Read this before applying for the First-Time Home Buyer Incentive
Before you begin a Whatsapp chat with your real estate agent and start browsing available listings, there are a few things you should know about the FTHBI. First, not everyone qualifies, since the program is limited to a specific subset of first-time homebuyers. Second, the incentive is not free money, but a form of loan from the Government of Canada which will eventually need to be paid back, possibly at a large premium.
We break down the specifics of the FTHBI, how accessible it is and, most importantly, the potential pitfalls you should know about.
Who’s eligible for the First-Time Home Buyer Incentive?
For the FTHBI, “first-time home buyers” are not only those who have never owned a home before, but it can also include previous homeowners who have gone through a divorce or breakdown of a common-law partnership, or people who have not lived in a home that they owned (or that was owned by their spouse or common-law partner) for the past four years.
To be eligible for the program, however, you also need to meet the following criteria:
- Your qualifying household income is less than $120,000. Qualifying income includes money earned from investments and rental income, not just your job(s).
- You have at least the minimum down payment. The minimum down payment is 5% of the first $500,000 of the home’s purchase price, and 10% for any amount above that. However, the total amount you put down (including the FTHBI amount) must be less than 20% of the home’s purchase price. This maximum down-payment rule also assures that the FTHBI applies only to the Canada Mortgage and Housing Corporation (CMHC) mortgage-default-insured mortgages.
- You are borrowing less than four times your qualifying income. Since the maximum qualifying income is $120,000, the most any eligible buyer can borrow (and still be able to apply for the incentive) is $480,000—including the mortgage, mortgage insurance and the FTHBI amount. Lower-income earners who want to apply for the incentive are limited to borrowing even less, which would be challenging considering that the average price of a home in Canada in October 2021 was $716,585, according to data from the Canadian Real Estate Association.
For those looking to buy in Toronto, Vancouver or Victoria
In May 2021, the federal government and the CMHC, which administers the FTHBI program, expanded the eligibility rules for home buyers in three of the country’s most expensive markets. So, if you’re buying a home in the census metropolitan areas of Toronto, Vancouver and Victoria, you must meet these amended criteria:
- Your qualifying household income is less than $150,000. Again, this includes annual earnings from all sources, not just employment income.
- You have at least the minimum down payment. These requirements are the same as above.
- You are borrowing less than 4.5 times your qualifying income.
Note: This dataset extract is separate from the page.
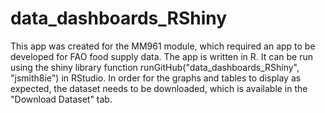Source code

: # data_dashboards_RShiny
This app was created for the MM961 module, which required an app to be developed for FAO food supply data. The app is written in R. It can be run using the shiny library function runGitHub("data_dashboards_RShiny", "jsmith8ie") in RStudio. 
In order for the graphs and tables to display as expected, the dataset needs to be downloaded, which is available in the "Download Dataset" tab.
In this case, because the maximum qualifying income is $150,000, the most any eligible buyer can borrow (including mortgage, mortgage insurance and FTHBI) is $600,000. While that raises the maximum qualifying purchase price in these cities to $722,000 (from the previous $505,000 maximum purchase price, which still applies in the rest of Canada), it still falls short of the $1.13 million, $1.2 million, and $871,000 average selling prices in Toronto, Vancouver and Victoria, respectively, in October 2021.
“For people who live in larger cities, these limits probably seem ridiculous,” says Sandi Martin, a fee-for-service Certified Financial Planner and partner of the virtual services firm Spring Financial Planning. “But in smaller city centres, where incomes and home prices are lower, this incentive may be the difference between someone being able to afford a home or not.”
What to know about repaying the incentive
If you meet the eligibility criteria, you can apply for the incentive, which comes in the form of a shared equity mortgage with the Government of Canada. (It’s called a shared equity mortgage because the government shares in any gains or losses on the home’s equity. More on this below.)
The government will loan buyers 5% of the purchase price for a resale home, or 10% for a new one. That works out to a possible $50,000 on a new $500,000 home, or $25,000 on a $500,000 resale property. That could save you a little bit on your mortgage payment and monthly insurance premium—somewhere around $100 to $300 per month, according to the federal government’s calculations.